I'm from the commercial end of this so, I can't comment much on open source alternatives. But I will say that a lot of the algorithms in certain products are highly tuned to the particular CPU type.
And they're smart enough to distribute work across only as many cores as actually exist.
Finally. Don't forget that optimization is hard. You have to consider the speed of the hard drive, the cost of sharing data between threads and cpu caches and a bunch of other real constraints. Any half decent cpu of the last five years or so can easily decode most video faster than it can be read and written to disk. So long as this is true, you won't get any benefit from parallelization.
Apple has spent a lot of time and money convincing everybody that they don't sell PCs, they sell Macs. I'm not sure what the point of arguing with both the general public as well as Apple is.
At this point, the term PC does not include Apple computers. It's a change to the definition which happens when the vast majority of people decide amongst themselves that the definition should change.
In terms of the topic at hand, most video apps really should be capable of using multiple cores, tasks of this sort are quite easy to finish in parallel. Either by doing ever n frames or subdividing the image into a number of regions which can be completed separately and joined at the end before writing the frame to disk.
I thought about that but, seriously, transcoding is usually CPU limited.

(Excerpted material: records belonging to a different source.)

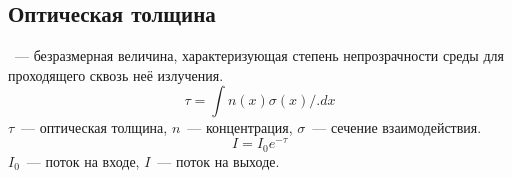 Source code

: \subsection{Оптическая толщина}
~--- безразмерная величина, характеризующая степень непрозрачности среды для проходящего сквозь неё излучения.
\begin{equation}
\tau = \int n(x) \sigma(x)/.dx
\end{equation}
$\tau$~--- оптическая толщина, $n$~--- концентрация, $\sigma$~--- сечение взаимодействия.
\begin{equation}
I = I_0 e^{-\tau}
\end{equation}
$I_0$~--- поток на входе, $I$~--- поток на выходе. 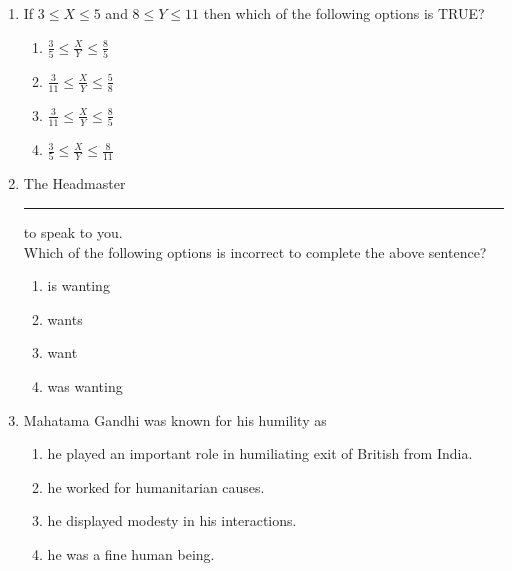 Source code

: \documentclass[journal,12pt,onecolumn]{IEEEtran}
\theoremstyle{remark}
\begin{document}
\begin{enumerate}[resume]

\item If $3 \leq X \leq 5$ and $8 \leq Y \leq 11$ then which of the following options is TRUE?
    \begin{enumerate}
        \item $\frac{3}{5} \leq \frac{X}{Y} \leq \frac{8}{5}$
        \item $\frac{3}{11} \leq \frac{X}{Y} \leq \frac{5}{8}$
        \item $\frac{3}{11} \leq \frac{X}{Y} \leq \frac{8}{5}$
        \item $\frac{3}{5} \leq \frac{X}{Y} \leq \frac{8}{11}$
    \end{enumerate}
    \hfill{}
    


\item The Headmaster \rule{2cm}{0.15mm} to speak to you. \\ Which of the following options is incorrect to complete the above sentence?
    \begin{enumerate}
        \item is wanting
        \item wants
        \item want
        \item was wanting
    \end{enumerate}
    \hfill{}



\item Mahatama Gandhi was known for his humility as
    \begin{enumerate}
        \item he played an important role in humiliating exit of British from India.
        \item he worked for humanitarian causes.
        \item he displayed modesty in his interactions.
        \item he was a fine human being.
    \end{enumerate}
    \hfill{}




\end{enumerate}
\end{document}
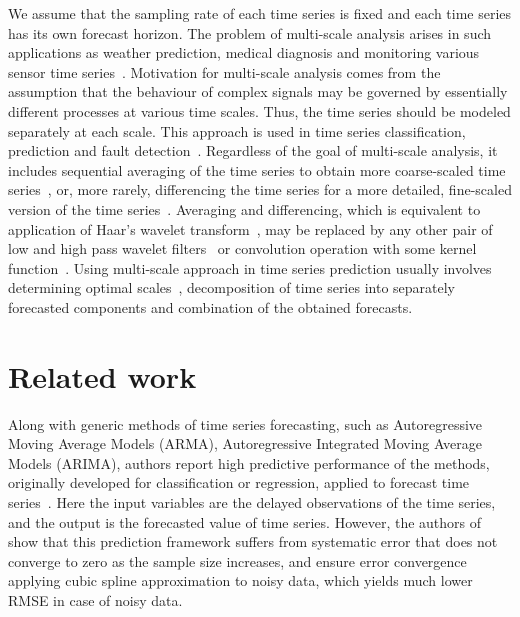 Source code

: \documentclass[conference]{IEEEtran}
\begin{document}
We assume that the sampling rate of each time series is fixed and each time series has its own forecast horizon. The problem of multi-scale analysis arises in such applications as weather prediction, medical diagnosis and monitoring various sensor time series~\cite{Costa2008, Ahmed2012, Cortez2012, Ferreira2006}. Motivation for multi-scale analysis comes from the assumption that the behaviour of complex signals may be governed by  essentially different processes at various time scales. Thus, the time series should be modeled separately at each scale. This approach is used in time series classification, prediction and fault detection~\cite{Cui2016, Cortez2012, Aldrich2013}. Regardless of the goal of multi-scale analysis, it includes sequential averaging of the time series to obtain more coarse-scaled time series~\cite{Wu2013}, or, more rarely, differencing the time series for a more detailed, fine-scaled version of the time series~\cite{Jiang2011}. Averaging and differencing, which is equivalent to application of Haar's wavelet transform~\cite{Jiang2011}, may be replaced by any other pair of low and high pass wavelet filters~\cite{Chen2004} or convolution operation with some kernel function~\cite{Vespier2012}. Using multi-scale approach in time series prediction usually involves determining optimal scales~\cite{Vespier2012, Ahmed2012}, decomposition of time series into separately forecasted components and combination of the obtained forecasts.


\section{Related work}
 Along with generic methods of time series forecasting, such as Autoregressive Moving Average Models (ARMA), Autoregressive Integrated Moving Average Models (ARIMA), authors report high predictive performance of the methods, originally developed for classification or regression, applied to forecast time series~\cite{Yu2016, Kane2014, Trafalis2000, Navarrete2015, Busseti2012, Taylor2009}.  Here the input variables are the delayed observations  of the time series, and the output is the forecasted value of time series. However, the authors of~\cite{Navarrete2015} show that this prediction framework suffers from systematic error that does not converge to zero as the sample size increases, and  ensure error convergence applying cubic spline approximation to noisy data, which yields much lower RMSE in case of noisy data.
\end{document}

I'd really suspect it'd take a lot of simultaneous encoding to make it I/O bound.
No - HP did (for their calculators), way before there "was" an Apple.

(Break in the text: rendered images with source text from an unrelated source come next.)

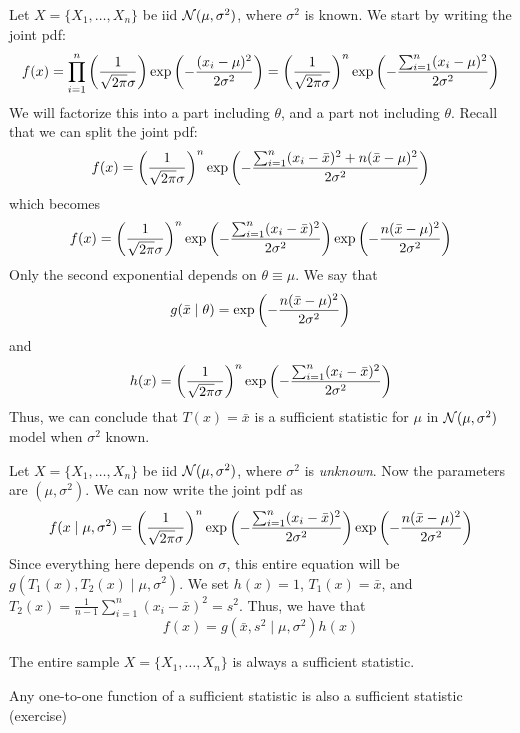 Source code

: \documentclass[10pt]{article}
\begin{document}
\begin{example}
	Let $X = \{X_1,\dots,X_n\}$ be iid $\mathcal{N}(\mu,\sigma^2)$, where $\sigma^2$ is known. We start by writing the joint pdf:
	\[
	f(x) = \prod_{i=1}^n \left( \frac{1}{\sqrt{2\pi} \sigma} \right) \exp\left(-\frac{(x_i - \mu)^2}{2\sigma^2} \right) = \left( \frac{1}{\sqrt{2\pi} \sigma} \right)^n \exp\left(-\frac{\sum_{i=1}^n(x_i - \mu)^2}{2\sigma^2} \right)
	\]
	We will factorize this into a part including $\theta$, and a part not including $\theta$. Recall that we can split the joint pdf:
	\[
	f(x) = \left( \frac{1}{\sqrt{2\pi} \sigma} \right)^n \exp\left(-\frac{\sum_{i=1}^n(x_i - \bar{x})^2 + n(\bar{x} - \mu)^2}{2\sigma^2} \right)
	\]
	which becomes
	\[
	f(x) = \left( \frac{1}{\sqrt{2\pi} \sigma} \right)^n \exp \left( -\frac{\sum_{i=1}^n(x_i - \bar{x})^2}{2\sigma^2} \right) \exp \left( -\frac{n(\bar{x} - \mu)^2}{2\sigma^2} \right)
	\]
	Only the second exponential depends on $\theta \equiv \mu$. We say that
	\[
	g(\bar{x} \mid \theta) = \exp \left( -\frac{n(\bar{x} - \mu)^2}{2\sigma^2} \right)
	\]
	and
	\[
	h(x) = \left( \frac{1}{\sqrt{2\pi} \sigma} \right)^n \exp \left( -\frac{\sum_{i=1}^n(x_i - \bar{x})^2}{2\sigma^2} \right)
	\]
	Thus, we can conclude that $T(x) = \bar{x}$ is a sufficient statistic for $\mu$ in $\mathcal{N}(\mu,\sigma^2)$ model when $\sigma^2$ known.
\end{example}

\begin{example}
	Let $X = \{X_1,\dots,X_n\}$ be iid $\mathcal{N}(\mu,\sigma^2)$, where $\sigma^2$ is \emph{unknown}. Now the parameters are $(\mu,\sigma^2)$. We can now write the joint pdf as
	\[
	f(x \mid \mu,\sigma^2) = \left( \frac{1}{\sqrt{2\pi} \sigma} \right)^n \exp \left( -\frac{\sum_{i=1}^n(x_i - \bar{x})^2}{2\sigma^2} \right) \exp \left( -\frac{n(\bar{x} - \mu)^2}{2\sigma^2} \right)
	\]
	Since everything here depends on $\sigma$, this entire equation will be $g(T_1(x),T_2(x) \mid \mu,\sigma^2)$. We set $h(x) = 1$, $T_1(x) = \bar{x}$, and $T_2(x) = \frac{1}{n-1}\sum_{i=1}^n (x_i - \bar{x})^2 = s^2$. Thus, we have that
	\[
	f(x) = g(\bar{x},s^2 \mid \mu,\sigma^2) h(x)
	\]
\end{example}

\begin{remark}
	The entire sample $X = \{X_1,\dots,X_n\}$ is always a sufficient statistic. 
\end{remark}

\begin{remark}
	Any one-to-one function of a sufficient statistic is also a sufficient statistic (exercise)
\end{remark}
\end{document}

Also, I don't even think Apple marketing would agree with you - or they wouldn't have "I'm a Mac... and I'm a PC" adverts.
Ah but figuring out "make" might require too much wetware CPU time for most people ;).
"Why is it not working? Oops messed up tabs and spaces", etc.
Perhaps. But threads are far more versatile - if they're done well.
So our video app has a sound-processing thread, a video processing thread, and a UI thread. If it's implemented well (don't read or write twice, have a common buffer), it'll run with the same or near performance as a one-threaded program on a one-processor/core system.
But on a multicore/processor system no extra work is needed to take advantage of the cores. If we have three cores, it'll run automatically across cores for a massive performance gain. And we automatically take advantage of scheduling improvements.
Yes, it can be done crappily. But threads exist for a very good reason and writing your program in one thread is more complex and far, far less flexible
I have developed a truly marvelous proof of this comment, which this signature is too narrow to contain.
It seems we are in the same place years and years later. Way back when overclocking Celeron 400s was the rage, I bought a multi-processor motherboard to run twin Intel Pentium IIs. I bought a SuSE Linux package after reading that Windows 95 would not support dual processors... you can see where this is going... except for rolling my own kernel and a few other things (like compiling code), the system largely ran on one processor even with SMP turned on in the kernel.
So it seems we have similar complaints 8 or more years later. How disappointing. I only wish I knew how to program to the level where I could help solve this.
This post brought to you by your friendly neighborhood MBA.
Ok, I've got to hear this one.
What the fuck does threading have to do with video quality?